<<<<
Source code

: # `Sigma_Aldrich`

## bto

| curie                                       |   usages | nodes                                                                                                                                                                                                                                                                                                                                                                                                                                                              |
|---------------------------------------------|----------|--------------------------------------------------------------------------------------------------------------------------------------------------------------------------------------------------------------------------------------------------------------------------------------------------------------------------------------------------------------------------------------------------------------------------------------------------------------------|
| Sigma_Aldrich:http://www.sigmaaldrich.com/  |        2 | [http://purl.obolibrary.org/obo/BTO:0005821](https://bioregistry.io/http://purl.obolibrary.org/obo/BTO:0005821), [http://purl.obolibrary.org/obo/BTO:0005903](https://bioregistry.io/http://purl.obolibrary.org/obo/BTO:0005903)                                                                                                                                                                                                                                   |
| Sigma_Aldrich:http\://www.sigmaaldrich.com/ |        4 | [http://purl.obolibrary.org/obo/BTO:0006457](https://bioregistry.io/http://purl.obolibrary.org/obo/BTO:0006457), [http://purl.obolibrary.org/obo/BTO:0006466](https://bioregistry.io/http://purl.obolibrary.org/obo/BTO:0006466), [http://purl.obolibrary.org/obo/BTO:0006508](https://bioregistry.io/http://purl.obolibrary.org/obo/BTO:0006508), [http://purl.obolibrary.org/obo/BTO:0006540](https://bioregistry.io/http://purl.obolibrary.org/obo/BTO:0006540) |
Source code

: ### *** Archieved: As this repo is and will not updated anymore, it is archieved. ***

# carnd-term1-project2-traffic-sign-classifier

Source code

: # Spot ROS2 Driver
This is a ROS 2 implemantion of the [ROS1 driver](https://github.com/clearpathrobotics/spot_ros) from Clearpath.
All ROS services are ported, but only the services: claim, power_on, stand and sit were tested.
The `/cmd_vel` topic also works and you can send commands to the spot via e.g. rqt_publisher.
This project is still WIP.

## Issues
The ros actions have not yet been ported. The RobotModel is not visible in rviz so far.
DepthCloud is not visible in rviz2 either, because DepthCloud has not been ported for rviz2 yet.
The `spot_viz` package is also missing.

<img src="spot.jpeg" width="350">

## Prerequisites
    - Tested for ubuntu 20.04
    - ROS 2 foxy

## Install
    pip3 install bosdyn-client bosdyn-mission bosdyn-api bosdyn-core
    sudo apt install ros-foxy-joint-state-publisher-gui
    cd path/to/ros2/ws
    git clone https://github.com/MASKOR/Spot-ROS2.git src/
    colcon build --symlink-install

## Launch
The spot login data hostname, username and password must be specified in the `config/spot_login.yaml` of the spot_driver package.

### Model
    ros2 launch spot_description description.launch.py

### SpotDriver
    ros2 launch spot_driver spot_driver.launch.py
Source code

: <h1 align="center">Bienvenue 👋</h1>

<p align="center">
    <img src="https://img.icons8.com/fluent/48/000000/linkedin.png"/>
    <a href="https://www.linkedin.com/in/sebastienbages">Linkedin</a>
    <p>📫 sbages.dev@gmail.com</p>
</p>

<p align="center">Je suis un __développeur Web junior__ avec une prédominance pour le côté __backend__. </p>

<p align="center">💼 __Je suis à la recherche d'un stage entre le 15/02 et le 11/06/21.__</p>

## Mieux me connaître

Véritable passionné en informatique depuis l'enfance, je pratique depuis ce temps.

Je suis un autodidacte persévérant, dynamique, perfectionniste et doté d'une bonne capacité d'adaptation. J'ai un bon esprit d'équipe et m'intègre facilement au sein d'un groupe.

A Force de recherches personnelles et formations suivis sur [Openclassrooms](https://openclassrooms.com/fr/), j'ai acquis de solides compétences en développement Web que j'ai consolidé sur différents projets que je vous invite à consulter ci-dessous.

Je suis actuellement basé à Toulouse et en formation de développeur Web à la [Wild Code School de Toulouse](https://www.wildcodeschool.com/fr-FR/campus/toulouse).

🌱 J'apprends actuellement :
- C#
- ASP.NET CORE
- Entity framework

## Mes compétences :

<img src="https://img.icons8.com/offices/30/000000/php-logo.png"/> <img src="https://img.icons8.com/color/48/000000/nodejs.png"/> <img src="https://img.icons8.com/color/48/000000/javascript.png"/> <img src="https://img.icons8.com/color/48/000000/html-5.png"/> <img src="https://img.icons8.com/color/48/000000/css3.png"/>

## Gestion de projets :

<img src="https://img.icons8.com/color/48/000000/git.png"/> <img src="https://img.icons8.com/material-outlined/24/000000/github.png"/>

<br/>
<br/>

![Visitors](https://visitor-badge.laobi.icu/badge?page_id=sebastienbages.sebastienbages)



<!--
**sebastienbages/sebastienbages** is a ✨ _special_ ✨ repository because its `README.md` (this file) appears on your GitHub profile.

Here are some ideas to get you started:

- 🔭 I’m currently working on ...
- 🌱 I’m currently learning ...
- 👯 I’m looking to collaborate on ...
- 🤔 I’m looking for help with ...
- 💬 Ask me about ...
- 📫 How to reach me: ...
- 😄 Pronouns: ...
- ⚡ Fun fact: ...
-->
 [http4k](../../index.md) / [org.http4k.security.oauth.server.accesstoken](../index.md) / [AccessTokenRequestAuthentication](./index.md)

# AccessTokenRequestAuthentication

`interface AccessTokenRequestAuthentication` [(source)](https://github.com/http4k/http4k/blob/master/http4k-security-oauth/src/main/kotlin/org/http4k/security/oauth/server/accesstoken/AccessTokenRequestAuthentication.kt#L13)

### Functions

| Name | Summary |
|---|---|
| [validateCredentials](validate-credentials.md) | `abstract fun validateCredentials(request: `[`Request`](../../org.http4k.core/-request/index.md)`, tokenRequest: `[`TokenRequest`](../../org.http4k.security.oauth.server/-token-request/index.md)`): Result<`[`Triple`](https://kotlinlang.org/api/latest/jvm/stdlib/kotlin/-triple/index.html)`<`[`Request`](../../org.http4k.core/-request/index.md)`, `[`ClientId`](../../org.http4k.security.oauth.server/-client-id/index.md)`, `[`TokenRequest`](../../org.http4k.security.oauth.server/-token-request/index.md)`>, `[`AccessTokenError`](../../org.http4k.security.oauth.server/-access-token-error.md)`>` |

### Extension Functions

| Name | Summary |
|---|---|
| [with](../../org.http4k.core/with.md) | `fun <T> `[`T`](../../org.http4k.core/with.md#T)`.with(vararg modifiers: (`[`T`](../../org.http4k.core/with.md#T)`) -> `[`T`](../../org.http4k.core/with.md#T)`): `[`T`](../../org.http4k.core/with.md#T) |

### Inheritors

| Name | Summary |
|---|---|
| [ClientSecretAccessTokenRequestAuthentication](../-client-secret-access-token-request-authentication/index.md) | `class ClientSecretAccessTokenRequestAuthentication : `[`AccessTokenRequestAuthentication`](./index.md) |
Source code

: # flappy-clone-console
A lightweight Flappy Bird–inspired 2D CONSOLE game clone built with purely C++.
>>>>
_Exercise directions_.
Check each line of the material for "been". Copy the ones that have it.

_Written response_.
The ros actions have not yet been ported. The RobotModel is not visible in rviz so far.
DepthCloud is not visible in rviz2 either, because DepthCloud has not been ported for rviz2 yet.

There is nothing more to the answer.